**TASK**
Filter the listing below down to the lines with the word "subsection" and copy those.

**TASK DATA**
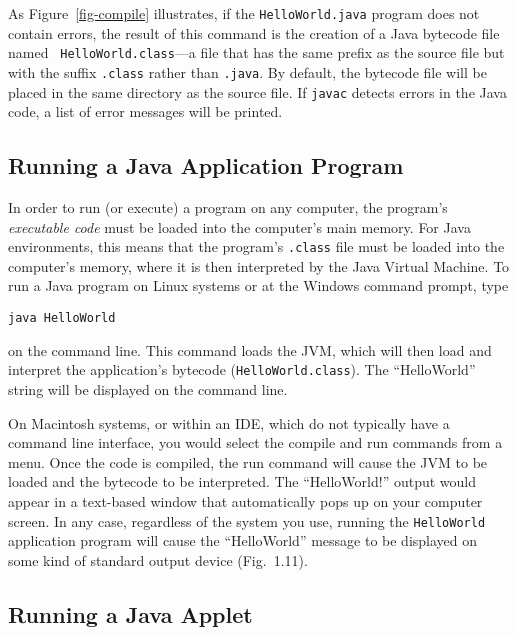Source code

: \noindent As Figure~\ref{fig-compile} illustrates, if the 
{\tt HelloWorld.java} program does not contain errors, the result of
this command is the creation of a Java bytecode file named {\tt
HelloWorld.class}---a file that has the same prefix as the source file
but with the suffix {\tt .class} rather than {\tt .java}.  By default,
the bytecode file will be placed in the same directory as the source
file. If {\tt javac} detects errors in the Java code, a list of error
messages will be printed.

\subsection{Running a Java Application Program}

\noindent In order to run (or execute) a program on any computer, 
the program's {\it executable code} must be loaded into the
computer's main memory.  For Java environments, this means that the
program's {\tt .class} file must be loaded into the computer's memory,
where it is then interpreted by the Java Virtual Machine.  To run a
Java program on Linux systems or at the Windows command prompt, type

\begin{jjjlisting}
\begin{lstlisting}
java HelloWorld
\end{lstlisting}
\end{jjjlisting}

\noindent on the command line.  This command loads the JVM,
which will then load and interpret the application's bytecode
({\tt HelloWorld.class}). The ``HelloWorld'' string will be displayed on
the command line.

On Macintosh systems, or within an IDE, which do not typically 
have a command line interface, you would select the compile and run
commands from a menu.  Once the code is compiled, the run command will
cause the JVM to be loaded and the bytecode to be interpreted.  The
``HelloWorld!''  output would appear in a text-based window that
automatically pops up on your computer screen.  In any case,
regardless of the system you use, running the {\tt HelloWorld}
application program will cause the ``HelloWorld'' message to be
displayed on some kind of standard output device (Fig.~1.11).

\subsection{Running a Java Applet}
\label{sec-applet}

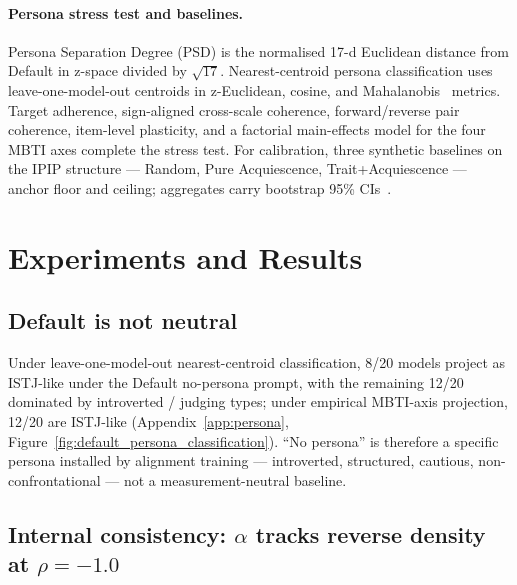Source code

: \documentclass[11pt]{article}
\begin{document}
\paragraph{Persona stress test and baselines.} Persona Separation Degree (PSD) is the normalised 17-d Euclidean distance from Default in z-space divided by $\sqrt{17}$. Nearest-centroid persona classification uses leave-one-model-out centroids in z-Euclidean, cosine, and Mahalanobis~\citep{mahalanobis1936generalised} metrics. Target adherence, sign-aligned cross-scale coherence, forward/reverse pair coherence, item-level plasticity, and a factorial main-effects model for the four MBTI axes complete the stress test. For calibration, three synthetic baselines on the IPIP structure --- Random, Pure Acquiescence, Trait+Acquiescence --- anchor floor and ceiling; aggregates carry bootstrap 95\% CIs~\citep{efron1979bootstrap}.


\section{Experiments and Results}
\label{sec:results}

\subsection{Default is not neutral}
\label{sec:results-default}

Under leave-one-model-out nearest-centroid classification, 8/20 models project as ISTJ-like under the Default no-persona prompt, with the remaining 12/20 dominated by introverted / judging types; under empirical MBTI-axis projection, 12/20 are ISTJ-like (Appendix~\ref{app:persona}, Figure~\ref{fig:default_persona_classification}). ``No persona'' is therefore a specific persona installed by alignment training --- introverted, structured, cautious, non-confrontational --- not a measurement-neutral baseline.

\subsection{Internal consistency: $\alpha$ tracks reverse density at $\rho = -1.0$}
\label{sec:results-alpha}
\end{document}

**RESULT FOR THIS EXERCISE**
\subsection{Running a Java Application Program}
\subsection{Running a Java Applet}
\subsection{Default is not neutral}
\subsection{Internal consistency: $\alpha$ tracks reverse density at $\rho = -1.0$}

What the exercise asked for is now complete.